- [Data to use]:

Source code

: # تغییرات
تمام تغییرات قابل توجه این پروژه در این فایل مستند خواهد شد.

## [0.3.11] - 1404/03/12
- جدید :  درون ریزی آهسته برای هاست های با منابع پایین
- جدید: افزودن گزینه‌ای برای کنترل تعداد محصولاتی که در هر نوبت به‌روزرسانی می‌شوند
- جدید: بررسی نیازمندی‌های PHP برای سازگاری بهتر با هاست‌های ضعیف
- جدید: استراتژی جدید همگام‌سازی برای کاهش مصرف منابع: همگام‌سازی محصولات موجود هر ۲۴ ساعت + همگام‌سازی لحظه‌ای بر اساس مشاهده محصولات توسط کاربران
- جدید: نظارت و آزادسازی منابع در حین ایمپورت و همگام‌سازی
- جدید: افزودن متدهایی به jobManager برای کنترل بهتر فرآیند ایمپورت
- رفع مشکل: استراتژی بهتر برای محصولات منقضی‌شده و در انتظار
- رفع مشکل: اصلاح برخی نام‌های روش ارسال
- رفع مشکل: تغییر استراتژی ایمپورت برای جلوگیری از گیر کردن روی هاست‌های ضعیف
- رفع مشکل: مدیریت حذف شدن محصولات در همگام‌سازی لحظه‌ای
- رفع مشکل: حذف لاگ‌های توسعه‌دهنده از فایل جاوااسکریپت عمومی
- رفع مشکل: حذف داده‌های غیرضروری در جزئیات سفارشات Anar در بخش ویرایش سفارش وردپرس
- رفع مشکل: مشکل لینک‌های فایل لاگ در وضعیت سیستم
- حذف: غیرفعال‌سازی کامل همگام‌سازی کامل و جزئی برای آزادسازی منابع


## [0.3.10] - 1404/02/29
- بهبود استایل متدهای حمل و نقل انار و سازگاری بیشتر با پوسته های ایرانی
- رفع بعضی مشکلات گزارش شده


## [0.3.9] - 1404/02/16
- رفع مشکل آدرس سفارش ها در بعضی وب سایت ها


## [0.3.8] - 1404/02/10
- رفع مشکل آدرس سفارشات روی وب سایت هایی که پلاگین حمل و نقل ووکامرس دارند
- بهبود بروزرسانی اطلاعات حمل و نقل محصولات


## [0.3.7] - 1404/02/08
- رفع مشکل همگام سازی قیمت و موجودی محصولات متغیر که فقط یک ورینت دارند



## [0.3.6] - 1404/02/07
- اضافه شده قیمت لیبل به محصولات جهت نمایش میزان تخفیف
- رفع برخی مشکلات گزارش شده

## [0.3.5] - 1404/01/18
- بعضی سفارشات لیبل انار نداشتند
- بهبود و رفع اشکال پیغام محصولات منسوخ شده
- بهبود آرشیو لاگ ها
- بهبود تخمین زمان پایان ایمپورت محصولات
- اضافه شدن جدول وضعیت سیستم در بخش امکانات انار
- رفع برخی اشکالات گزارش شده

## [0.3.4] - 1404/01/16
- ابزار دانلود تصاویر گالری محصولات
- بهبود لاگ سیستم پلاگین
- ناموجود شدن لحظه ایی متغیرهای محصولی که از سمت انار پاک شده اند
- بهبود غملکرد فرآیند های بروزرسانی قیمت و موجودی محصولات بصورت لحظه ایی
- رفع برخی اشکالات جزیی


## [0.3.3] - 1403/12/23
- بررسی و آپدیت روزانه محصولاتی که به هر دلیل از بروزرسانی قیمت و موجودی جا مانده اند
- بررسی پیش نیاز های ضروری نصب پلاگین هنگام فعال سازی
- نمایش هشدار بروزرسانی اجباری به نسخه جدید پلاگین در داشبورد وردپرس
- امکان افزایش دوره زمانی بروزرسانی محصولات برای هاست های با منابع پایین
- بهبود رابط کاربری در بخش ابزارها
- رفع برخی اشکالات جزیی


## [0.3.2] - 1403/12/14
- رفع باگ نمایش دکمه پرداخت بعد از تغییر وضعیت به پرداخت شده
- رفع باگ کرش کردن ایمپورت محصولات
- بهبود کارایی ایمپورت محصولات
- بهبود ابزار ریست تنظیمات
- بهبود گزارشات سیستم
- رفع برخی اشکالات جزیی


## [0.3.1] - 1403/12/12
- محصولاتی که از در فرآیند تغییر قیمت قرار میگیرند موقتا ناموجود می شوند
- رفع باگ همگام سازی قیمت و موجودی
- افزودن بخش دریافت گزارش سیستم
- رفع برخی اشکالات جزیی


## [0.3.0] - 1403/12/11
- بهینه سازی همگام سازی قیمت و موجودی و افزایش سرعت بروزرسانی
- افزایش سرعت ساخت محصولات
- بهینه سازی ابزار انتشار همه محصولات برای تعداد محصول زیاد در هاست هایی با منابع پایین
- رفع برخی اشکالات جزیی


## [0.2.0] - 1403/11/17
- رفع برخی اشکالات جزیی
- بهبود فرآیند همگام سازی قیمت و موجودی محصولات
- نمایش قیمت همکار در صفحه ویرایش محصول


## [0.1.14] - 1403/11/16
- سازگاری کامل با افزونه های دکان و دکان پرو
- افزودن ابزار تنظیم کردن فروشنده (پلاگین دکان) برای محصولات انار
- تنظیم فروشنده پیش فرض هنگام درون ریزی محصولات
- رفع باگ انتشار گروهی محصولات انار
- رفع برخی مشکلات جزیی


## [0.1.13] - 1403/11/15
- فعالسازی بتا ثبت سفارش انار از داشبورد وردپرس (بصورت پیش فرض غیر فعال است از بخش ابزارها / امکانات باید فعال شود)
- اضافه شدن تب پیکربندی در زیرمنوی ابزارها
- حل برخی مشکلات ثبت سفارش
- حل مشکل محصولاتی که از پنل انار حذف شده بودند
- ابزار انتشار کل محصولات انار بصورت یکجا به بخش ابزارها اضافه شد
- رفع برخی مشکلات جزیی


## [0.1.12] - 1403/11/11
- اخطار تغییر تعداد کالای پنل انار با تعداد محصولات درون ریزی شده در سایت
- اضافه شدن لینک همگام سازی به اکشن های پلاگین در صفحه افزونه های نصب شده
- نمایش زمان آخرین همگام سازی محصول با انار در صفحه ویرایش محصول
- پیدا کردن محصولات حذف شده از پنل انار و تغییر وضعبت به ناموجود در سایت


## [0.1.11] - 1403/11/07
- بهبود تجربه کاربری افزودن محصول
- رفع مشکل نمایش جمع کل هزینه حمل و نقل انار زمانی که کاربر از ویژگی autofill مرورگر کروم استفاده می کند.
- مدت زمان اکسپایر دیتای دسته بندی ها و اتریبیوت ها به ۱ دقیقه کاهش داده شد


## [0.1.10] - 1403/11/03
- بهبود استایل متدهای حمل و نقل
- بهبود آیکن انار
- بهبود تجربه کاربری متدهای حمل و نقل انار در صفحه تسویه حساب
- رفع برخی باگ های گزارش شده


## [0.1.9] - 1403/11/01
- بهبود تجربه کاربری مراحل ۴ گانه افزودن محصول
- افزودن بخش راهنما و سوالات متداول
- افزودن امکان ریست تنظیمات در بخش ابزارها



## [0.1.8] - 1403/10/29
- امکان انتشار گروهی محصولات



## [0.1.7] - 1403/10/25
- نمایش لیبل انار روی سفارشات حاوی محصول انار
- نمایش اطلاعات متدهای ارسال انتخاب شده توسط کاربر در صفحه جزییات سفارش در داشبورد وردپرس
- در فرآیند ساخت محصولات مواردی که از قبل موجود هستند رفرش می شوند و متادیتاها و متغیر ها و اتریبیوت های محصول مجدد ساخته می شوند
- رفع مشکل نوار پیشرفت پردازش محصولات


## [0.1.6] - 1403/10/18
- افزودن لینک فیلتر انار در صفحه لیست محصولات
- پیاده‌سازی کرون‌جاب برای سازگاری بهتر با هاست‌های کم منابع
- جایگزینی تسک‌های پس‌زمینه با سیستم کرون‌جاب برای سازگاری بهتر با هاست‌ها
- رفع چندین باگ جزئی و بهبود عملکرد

- [Directions]: Which lines above run from the one containing "- رفع بعضی مشکلات گزارش شده" to the one containing "## [0.3.6] - 1404/02/07"? Give them again exactly, both ends included.

- [Result of the task]:
- رفع بعضی مشکلات گزارش شده


## [0.3.9] - 1404/02/16
- رفع مشکل آدرس سفارش ها در بعضی وب سایت ها


## [0.3.8] - 1404/02/10
- رفع مشکل آدرس سفارشات روی وب سایت هایی که پلاگین حمل و نقل ووکامرس دارند
- بهبود بروزرسانی اطلاعات حمل و نقل محصولات


## [0.3.7] - 1404/02/08
- رفع مشکل همگام سازی قیمت و موجودی محصولات متغیر که فقط یک ورینت دارند



## [0.3.6] - 1404/02/07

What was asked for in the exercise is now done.